[WORK REQUEST]: Pick every line from the data that holds the word "Artefakte".
*** SOURCE DATA ***
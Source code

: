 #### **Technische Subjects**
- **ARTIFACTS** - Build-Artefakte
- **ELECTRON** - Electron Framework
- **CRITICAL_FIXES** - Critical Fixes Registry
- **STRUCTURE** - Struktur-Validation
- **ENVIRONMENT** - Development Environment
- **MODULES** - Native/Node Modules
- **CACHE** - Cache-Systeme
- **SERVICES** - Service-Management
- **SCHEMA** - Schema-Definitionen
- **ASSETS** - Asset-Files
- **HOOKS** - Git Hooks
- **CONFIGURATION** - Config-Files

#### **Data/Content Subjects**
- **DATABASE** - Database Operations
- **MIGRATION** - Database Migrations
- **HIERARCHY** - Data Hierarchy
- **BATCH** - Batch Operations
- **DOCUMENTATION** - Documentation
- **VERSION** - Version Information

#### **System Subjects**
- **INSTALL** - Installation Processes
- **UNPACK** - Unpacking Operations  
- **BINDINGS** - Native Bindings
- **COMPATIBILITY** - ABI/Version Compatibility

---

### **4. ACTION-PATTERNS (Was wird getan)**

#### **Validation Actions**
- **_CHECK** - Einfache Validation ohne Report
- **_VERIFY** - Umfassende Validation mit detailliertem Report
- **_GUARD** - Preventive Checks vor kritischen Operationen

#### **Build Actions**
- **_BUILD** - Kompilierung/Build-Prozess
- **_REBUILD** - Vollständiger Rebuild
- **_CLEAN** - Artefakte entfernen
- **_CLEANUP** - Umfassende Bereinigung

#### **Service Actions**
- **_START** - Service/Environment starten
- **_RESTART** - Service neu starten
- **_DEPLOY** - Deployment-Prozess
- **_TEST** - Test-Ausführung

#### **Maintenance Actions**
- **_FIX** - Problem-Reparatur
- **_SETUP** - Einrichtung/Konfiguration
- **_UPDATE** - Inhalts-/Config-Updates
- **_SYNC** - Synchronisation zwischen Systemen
***
[WRITTEN REPLY]:
- **ARTIFACTS** - Build-Artefakte
- **_CLEAN** - Artefakte entfernen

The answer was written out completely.